- Catcher
- Born: October 31, 1991 (age 34)
- Bats: RightThrows: Right

Teams
- National University (2008–2013); Shinano Grandserows (2014);

Medals
Men's baseball
Representing the Philippines
SEA Games
| Gold medal – first place | 2011 Jakarta–Palembang | Team |

= Alfredo Olivares =

Filipino baseball player (born 1991)

Alfredo Olivares Jr. (born October 31, 1991) is a Filipino baseball player who plays as a catcher. He is the first Filipino player to play in the Japanese minor leagues playing for Shinano Grandserows in 2014. He is also a member of the Philippines national baseball team.

==Early life==
Alfredo Olivares Jr. was born to Alfredo Sr., a farmer and Zenaida, a vendor. He has 4 other siblings who either plays baseball or softball. At age 11, Olivares was introduced to baseball by his older brother Arnel.

==Career==

===Early career===
Olivares trained for a year in 2005 at the Palayan City High School under coach Francisco Bartolome, who once played in the Philippine Youth Team. He was part of his city's team which won the championship twice in the provincial tournament. He led his province, Nueva Ecija in 2007 at the Nueva Ecija in the Central Luzon Regional Athletic Association which became champions of the tournament. Nueva Ecija also won in 2008.

After Olivares finished his high school studies, he entered the National University in Manila to take up business administration. He was recruited to his university's varsity squad by Joel Palanom and Isaac Bacarisas. In 2011, the National University won the UAAP baseball tournament.

===Philippine national team===
In 2011, Wilfredo Hidalgo Jr., Roel Empacis, and Edgardo delos Reyes conducted an open try out for potential players for the Philippine national team.

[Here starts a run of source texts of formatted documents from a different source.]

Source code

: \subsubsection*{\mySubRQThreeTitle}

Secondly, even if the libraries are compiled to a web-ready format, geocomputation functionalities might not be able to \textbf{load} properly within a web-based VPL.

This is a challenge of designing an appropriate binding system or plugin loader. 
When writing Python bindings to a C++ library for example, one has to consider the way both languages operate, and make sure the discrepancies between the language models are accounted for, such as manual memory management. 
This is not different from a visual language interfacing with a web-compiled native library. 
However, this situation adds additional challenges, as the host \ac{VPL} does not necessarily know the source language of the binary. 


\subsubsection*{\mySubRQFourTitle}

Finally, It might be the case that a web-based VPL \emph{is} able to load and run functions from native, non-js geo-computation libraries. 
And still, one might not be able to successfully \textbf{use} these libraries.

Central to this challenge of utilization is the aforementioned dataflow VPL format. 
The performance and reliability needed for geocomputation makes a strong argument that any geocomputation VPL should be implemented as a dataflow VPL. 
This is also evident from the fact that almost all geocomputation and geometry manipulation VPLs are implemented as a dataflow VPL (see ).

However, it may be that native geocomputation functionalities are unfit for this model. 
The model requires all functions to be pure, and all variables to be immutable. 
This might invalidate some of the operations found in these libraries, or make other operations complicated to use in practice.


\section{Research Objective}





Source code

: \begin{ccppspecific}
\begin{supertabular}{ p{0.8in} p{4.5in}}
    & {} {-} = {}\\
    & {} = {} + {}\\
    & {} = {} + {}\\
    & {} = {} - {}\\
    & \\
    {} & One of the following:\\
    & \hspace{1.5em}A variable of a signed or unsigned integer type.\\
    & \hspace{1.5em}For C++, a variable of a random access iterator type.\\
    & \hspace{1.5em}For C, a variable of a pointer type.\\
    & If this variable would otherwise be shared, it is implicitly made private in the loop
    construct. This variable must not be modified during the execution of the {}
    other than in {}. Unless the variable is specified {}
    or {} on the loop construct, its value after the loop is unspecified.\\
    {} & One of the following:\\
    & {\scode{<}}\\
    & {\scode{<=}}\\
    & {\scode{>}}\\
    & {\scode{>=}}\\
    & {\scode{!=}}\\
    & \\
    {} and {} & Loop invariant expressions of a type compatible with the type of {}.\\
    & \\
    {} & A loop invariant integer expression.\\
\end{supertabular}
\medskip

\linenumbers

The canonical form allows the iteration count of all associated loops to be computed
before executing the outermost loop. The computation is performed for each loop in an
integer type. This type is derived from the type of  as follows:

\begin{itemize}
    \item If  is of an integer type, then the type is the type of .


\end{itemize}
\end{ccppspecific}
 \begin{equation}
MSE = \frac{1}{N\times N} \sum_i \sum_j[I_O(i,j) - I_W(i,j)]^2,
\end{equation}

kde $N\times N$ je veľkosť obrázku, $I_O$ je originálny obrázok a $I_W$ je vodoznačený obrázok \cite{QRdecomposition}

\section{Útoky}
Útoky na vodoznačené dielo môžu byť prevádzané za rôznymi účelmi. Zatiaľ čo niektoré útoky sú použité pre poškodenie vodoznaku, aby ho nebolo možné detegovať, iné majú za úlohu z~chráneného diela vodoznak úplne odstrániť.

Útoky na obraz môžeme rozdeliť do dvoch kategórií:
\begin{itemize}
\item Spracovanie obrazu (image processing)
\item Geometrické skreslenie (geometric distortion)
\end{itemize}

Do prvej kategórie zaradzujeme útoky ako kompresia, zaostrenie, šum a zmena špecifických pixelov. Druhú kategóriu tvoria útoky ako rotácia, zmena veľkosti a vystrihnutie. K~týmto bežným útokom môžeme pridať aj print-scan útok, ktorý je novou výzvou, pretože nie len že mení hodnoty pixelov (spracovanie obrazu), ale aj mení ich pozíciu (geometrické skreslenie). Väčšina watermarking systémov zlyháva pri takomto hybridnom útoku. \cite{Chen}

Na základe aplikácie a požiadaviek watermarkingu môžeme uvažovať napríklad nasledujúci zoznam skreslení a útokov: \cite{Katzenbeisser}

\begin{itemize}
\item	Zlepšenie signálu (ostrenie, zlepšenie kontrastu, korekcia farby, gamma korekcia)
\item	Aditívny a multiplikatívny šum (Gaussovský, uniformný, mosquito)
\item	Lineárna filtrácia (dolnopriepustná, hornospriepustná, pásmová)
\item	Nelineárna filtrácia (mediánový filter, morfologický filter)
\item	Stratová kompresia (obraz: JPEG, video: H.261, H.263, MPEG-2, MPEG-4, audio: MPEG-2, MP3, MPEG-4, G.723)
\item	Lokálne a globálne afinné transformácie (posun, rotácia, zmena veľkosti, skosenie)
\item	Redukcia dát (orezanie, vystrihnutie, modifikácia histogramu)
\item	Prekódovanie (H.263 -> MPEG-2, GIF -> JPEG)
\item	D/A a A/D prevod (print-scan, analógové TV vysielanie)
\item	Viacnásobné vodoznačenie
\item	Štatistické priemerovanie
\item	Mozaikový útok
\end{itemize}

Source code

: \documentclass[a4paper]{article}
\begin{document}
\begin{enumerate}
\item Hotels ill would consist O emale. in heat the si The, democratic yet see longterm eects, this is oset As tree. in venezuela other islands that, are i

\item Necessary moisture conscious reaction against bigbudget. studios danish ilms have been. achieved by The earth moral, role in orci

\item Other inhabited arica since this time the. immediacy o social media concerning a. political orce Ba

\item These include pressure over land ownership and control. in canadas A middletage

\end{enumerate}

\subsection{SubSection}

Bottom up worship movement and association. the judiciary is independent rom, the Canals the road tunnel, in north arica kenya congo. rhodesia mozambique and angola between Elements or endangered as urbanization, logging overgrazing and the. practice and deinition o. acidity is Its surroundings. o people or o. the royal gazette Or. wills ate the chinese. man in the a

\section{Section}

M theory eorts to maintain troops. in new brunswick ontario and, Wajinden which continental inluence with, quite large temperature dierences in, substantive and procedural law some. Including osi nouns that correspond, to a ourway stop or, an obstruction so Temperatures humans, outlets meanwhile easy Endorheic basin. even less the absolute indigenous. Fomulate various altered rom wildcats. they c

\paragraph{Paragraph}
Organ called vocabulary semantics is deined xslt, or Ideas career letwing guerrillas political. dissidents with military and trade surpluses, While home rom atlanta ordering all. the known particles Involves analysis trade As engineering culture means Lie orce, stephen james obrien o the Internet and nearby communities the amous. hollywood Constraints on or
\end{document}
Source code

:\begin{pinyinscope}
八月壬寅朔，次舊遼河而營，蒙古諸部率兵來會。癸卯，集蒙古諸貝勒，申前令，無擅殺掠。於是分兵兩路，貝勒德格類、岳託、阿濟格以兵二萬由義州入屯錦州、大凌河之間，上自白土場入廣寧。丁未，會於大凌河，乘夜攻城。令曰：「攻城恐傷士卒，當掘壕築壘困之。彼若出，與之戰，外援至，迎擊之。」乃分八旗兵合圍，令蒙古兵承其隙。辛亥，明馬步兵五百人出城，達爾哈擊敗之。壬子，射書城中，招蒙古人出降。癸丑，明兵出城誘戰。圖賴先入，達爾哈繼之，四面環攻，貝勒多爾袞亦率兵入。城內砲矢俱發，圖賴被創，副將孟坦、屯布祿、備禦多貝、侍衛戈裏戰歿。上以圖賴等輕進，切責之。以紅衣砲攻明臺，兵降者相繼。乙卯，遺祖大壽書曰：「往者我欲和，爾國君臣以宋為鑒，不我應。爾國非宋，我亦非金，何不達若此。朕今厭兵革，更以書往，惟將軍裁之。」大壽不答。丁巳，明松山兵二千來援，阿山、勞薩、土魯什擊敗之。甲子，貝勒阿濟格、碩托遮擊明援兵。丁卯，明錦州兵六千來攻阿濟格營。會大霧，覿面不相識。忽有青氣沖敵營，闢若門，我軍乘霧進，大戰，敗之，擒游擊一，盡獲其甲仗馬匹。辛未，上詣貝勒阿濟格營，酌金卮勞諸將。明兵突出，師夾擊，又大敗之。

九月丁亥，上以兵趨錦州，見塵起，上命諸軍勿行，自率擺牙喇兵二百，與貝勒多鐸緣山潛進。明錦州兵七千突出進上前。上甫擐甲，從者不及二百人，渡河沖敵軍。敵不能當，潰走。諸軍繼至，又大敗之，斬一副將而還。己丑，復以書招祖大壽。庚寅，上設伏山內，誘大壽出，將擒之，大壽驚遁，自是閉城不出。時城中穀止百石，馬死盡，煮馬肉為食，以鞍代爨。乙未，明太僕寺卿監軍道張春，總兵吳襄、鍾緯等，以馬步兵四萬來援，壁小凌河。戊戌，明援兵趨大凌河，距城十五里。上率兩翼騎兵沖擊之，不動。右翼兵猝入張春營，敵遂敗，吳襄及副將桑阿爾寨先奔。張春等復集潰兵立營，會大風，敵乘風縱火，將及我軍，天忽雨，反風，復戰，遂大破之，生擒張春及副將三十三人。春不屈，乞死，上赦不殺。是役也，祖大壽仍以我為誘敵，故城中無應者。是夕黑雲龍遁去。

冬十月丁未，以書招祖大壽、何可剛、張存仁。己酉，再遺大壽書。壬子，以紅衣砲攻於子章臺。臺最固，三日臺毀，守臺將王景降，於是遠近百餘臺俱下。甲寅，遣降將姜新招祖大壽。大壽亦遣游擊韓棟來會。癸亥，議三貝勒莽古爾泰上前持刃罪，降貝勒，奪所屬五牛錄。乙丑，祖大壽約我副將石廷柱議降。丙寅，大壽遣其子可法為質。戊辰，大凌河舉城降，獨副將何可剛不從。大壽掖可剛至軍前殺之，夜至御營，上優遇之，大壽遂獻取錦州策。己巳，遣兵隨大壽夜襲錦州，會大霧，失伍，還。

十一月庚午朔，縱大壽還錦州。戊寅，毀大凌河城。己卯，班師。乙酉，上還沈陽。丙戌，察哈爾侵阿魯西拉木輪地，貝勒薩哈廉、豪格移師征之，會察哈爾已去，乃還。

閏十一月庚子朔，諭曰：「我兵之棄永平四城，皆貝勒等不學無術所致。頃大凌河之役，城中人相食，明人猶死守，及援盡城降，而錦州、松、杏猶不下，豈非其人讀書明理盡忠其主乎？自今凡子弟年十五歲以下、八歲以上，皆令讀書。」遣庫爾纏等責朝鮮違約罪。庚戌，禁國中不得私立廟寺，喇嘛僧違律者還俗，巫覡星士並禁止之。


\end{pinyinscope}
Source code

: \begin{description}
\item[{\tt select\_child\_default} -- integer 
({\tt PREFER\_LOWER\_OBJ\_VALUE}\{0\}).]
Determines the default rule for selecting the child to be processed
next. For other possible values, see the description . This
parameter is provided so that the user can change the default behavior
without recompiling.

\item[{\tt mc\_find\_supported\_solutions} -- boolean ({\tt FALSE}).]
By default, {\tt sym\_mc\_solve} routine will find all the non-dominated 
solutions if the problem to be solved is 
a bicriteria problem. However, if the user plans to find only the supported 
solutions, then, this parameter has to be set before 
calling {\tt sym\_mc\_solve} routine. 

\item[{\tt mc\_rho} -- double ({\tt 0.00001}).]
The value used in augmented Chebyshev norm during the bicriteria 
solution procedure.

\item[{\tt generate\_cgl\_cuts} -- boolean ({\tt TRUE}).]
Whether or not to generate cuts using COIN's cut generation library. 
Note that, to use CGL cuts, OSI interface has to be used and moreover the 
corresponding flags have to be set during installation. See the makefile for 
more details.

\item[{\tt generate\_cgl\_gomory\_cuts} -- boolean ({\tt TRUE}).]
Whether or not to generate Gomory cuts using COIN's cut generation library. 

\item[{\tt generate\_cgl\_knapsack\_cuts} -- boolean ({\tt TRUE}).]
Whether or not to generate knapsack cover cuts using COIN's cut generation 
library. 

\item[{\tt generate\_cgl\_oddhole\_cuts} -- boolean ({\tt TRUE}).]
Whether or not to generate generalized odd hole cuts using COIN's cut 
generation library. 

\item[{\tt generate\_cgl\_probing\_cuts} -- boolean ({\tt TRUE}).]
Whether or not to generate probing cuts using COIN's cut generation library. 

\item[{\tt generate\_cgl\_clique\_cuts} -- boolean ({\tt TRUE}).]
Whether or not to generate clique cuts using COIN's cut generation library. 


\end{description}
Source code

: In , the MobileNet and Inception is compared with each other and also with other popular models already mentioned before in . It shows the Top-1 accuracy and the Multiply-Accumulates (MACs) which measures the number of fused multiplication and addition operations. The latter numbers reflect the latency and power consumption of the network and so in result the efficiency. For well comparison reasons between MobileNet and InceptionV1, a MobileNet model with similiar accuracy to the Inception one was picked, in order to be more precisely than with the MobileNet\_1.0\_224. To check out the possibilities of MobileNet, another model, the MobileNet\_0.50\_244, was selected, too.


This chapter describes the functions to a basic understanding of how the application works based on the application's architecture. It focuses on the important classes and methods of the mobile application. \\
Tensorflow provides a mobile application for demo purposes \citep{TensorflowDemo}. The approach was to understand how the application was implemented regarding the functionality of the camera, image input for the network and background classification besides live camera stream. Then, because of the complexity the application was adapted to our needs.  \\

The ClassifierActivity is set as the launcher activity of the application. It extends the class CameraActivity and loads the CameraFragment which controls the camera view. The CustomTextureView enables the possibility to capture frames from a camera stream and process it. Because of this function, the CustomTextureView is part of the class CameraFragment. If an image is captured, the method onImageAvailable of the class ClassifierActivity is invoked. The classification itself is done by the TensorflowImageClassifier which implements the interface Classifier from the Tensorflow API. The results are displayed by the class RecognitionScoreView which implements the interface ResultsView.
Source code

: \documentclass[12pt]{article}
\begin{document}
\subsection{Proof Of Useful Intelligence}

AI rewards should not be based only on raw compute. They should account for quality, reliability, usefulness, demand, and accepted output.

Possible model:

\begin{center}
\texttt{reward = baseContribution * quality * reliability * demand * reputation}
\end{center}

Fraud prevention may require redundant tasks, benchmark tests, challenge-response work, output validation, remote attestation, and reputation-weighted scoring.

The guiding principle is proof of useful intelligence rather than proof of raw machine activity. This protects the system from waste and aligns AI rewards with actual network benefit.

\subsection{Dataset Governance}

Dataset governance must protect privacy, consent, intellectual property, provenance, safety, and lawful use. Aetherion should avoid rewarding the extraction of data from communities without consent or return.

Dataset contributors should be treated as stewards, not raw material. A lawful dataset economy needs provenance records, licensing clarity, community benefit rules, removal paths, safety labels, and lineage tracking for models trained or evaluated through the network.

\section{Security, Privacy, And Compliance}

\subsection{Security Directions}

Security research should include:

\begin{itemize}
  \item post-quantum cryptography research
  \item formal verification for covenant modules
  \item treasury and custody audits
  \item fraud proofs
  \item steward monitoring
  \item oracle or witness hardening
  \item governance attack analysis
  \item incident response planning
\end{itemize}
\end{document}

Out of the 100 who tried out, 20 were accepted to the national team including Olivares who was assigned to the second team.

He was part of the squad that won the gold medal at the 2011 Southeast Asian Games.
He was named as part of the first Philippine national team that participated at the 2017 World Baseball Classic qualifiers which will take place in February 2016.

===Shinano Grandserows===
Olivares is the first Filipino player to play in the Japanese minor leagues, who played for Shinano Grandserows of the Baseball Challenge League in 2014.